Co naprawdę łączy Igę Świątek z Darią Abramowicz? Nowe szczegóły po porażce w Roland Garros

Iga Świątek nie zdołała w tym roku sięgnąć po kolejne trofeum w Paryżu. W półfinale musiała uznać wyższość Aryny Sabalenki, co wywołało falę komentarzy na temat jej formy, sztabu szkoleniowego i... relacji z psycholog sportową Darią Abramowicz.

1 minuta czytania

Czy między Świątek a Abramowicz iskrzy nie tylko na korcie?

Od lat wiadomo, że Daria Abramowicz odgrywa kluczową rolę w karierze Igi Świątek. To ona pomagała jej radzić sobie z presją, oczekiwaniami i zmiennością sportowego świata.

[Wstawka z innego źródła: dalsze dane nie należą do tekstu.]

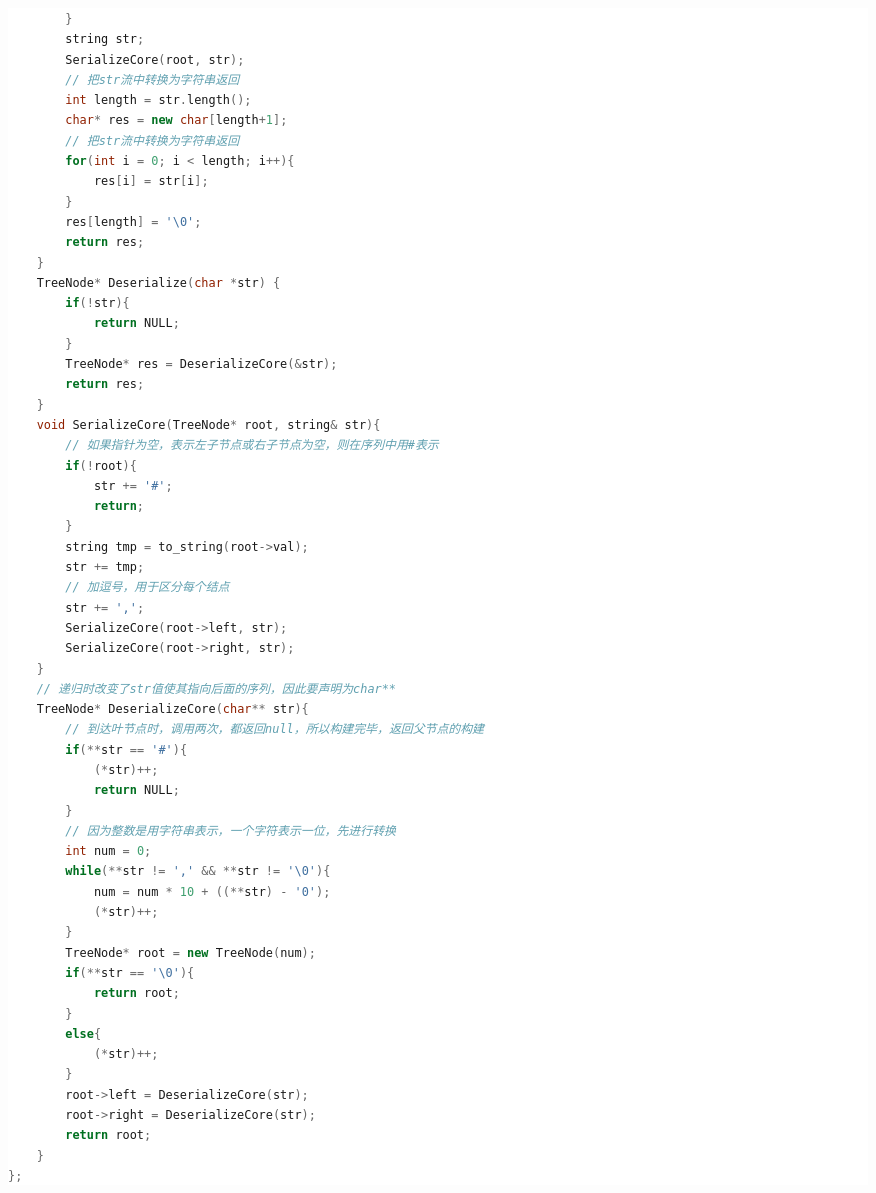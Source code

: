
 ```c++
        }
        string str;
        SerializeCore(root, str);
        // 把str流中转换为字符串返回
        int length = str.length();
        char* res = new char[length+1];
        // 把str流中转换为字符串返回
        for(int i = 0; i < length; i++){
            res[i] = str[i];
        }
        res[length] = '\0';
        return res;
    }
    TreeNode* Deserialize(char *str) {
        if(!str){
            return NULL;
        }
        TreeNode* res = DeserializeCore(&str);
        return res;
    }
    void SerializeCore(TreeNode* root, string& str){
        // 如果指针为空，表示左子节点或右子节点为空，则在序列中用#表示
        if(!root){
            str += '#';
            return;
        }
        string tmp = to_string(root->val);
        str += tmp;
        // 加逗号，用于区分每个结点
        str += ',';
        SerializeCore(root->left, str);
        SerializeCore(root->right, str);
    }
    // 递归时改变了str值使其指向后面的序列，因此要声明为char**
    TreeNode* DeserializeCore(char** str){
        // 到达叶节点时，调用两次，都返回null，所以构建完毕，返回父节点的构建
        if(**str == '#'){
            (*str)++;
            return NULL;
        }
        // 因为整数是用字符串表示，一个字符表示一位，先进行转换
        int num = 0;
        while(**str != ',' && **str != '\0'){
            num = num * 10 + ((**str) - '0');
            (*str)++;
        }
        TreeNode* root = new TreeNode(num);
        if(**str == '\0'){
            return root;
        }
        else{
            (*str)++;
        }
        root->left = DeserializeCore(str);
        root->right = DeserializeCore(str);
        return root;
    }
};
```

Ale w ostatnich miesiącach — gdy wyniki nie były tak imponujące jak wcześniej — ich relacja stała się przedmiotem nowych spekulacji.

Świątek w Paryżu - szczegóły

Obecny w Paryżu dziennikarz Sport.pl, Dominik Senkowski, przekazał ciekawe spostrzeżenia dotyczące treningów i relacji w sztabie Świątek. Jego obserwacje rzucają nowe światło na dynamikę zespołu.

„Daria Abramowicz nie rozmawiała zbyt wiele z Igą Świątek w Paryżu, gdy ta trenowała. Nieco więcej z Wimem Fissette’em, ale Belg przede wszystkim skupiał się na tym, jak po korcie poruszała się nasza tenisistka, jak przystawiała rakietę, jak odbierała kolejne zagrania” – relacjonował Senkowski.

Dziennikarz podkreślił, że choć kontakt był, nie przypominał on dawnych, bardzo bliskich interakcji.

„Podczas każdego spotkania przyglądałem się jej współpracownikom, którzy rozmawiali ze sobą, przekazywali uwagi. Daria Abramowicz odzywała się do Wima Fissette’a lub odwrotnie” – dodał.

Czy to koniec złotej ery Igi Świątek i Darii Abramowicz?

Fani zauważyli, że choć więź między zawodniczką a jej psycholog była kiedyś bardzo widoczna — wspólne rozmowy, gesty, emocjonalne wsparcie — dziś wydaje się bardziej stonowana. Czy to tylko chwilowe ochłodzenie relacji, czy może zapowiedź zmian w sztabie?